• [TASK TO COMPLETE]
Below are the records; copy each line in which "Internal" occurs.

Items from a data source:
┄┄┄┄┄┄
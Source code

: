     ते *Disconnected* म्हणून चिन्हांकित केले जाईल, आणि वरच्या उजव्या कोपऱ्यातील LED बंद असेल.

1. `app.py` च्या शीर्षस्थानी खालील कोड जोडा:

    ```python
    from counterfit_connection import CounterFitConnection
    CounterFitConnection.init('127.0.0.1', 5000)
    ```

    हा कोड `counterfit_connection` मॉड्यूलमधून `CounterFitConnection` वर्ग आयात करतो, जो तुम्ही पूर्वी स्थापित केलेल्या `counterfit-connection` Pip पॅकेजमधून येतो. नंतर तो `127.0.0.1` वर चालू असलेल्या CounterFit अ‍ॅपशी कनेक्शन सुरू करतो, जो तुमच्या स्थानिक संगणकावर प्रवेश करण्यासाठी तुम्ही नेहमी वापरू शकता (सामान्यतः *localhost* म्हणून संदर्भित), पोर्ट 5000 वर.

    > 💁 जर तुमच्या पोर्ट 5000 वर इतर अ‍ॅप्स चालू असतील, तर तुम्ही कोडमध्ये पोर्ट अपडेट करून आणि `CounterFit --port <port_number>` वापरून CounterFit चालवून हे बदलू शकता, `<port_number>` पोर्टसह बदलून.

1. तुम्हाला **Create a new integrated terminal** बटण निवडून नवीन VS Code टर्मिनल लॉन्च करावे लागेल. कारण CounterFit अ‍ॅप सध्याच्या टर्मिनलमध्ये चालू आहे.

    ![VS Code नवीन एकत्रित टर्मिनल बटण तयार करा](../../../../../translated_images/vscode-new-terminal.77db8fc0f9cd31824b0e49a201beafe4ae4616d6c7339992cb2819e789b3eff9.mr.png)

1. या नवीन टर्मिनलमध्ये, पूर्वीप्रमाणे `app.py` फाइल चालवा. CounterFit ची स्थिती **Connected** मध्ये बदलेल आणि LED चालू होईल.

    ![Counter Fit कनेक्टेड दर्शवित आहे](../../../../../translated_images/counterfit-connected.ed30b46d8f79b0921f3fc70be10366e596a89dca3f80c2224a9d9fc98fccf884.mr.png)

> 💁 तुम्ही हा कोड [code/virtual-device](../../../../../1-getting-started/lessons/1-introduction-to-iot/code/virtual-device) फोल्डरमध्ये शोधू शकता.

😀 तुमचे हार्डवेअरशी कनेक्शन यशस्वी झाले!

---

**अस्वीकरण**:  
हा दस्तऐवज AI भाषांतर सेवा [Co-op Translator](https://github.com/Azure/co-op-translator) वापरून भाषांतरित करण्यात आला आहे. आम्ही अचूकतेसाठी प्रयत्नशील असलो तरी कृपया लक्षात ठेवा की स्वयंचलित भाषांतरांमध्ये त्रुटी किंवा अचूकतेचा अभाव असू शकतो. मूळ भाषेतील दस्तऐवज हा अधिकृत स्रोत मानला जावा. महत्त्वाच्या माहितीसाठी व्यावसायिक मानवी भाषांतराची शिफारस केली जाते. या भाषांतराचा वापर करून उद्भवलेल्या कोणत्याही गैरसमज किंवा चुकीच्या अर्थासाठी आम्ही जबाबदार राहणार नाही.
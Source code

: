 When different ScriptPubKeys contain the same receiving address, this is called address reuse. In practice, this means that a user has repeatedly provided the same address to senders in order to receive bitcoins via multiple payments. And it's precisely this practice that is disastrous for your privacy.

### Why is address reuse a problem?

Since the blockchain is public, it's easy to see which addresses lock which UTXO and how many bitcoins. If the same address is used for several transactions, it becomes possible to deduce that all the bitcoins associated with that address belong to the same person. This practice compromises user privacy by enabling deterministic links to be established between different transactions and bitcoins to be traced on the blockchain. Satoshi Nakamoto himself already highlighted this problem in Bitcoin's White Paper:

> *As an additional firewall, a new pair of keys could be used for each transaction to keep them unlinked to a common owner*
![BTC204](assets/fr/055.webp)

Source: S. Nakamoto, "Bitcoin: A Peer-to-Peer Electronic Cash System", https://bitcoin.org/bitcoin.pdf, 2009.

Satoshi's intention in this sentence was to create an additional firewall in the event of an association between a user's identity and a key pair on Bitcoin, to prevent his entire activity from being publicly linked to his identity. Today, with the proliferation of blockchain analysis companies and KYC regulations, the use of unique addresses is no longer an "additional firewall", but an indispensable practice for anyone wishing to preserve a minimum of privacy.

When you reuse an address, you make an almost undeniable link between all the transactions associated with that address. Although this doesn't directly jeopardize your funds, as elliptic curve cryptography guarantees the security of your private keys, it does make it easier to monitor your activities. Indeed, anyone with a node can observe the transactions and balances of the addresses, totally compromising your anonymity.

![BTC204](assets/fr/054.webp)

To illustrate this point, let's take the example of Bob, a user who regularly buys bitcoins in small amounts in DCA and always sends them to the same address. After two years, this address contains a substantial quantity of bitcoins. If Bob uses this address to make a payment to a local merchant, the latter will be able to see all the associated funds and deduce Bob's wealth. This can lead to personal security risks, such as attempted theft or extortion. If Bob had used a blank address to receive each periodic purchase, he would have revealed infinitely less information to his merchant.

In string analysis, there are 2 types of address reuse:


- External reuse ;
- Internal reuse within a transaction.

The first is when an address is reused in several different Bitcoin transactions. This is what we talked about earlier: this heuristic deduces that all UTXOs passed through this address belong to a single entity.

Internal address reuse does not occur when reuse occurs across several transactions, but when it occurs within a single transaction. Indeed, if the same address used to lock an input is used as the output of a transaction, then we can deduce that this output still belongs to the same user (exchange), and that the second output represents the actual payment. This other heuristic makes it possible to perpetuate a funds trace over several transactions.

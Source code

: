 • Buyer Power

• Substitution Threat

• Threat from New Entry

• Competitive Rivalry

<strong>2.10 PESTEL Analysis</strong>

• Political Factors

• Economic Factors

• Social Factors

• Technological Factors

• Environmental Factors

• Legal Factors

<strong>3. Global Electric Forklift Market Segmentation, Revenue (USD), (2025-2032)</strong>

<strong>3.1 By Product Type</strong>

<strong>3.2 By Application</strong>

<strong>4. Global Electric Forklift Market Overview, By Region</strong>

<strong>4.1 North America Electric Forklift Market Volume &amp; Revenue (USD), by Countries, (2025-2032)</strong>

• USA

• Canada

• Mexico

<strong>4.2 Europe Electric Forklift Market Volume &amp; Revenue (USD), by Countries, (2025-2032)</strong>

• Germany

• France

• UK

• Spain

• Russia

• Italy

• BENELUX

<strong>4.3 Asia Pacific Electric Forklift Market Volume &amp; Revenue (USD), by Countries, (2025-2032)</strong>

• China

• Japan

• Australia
┄┄┄┄┄┄
• [ANSWER BOX]
- Internal reuse within a transaction.
Internal address reuse does not occur when reuse occurs across several transactions, but when it occurs within a single transaction. Indeed, if the same address used to lock an input is used as the output of a transaction, then we can deduce that this output still belongs to the same user (exchange), and that the second output represents the actual payment. This other heuristic makes it possible to perpetuate a funds trace over several transactions.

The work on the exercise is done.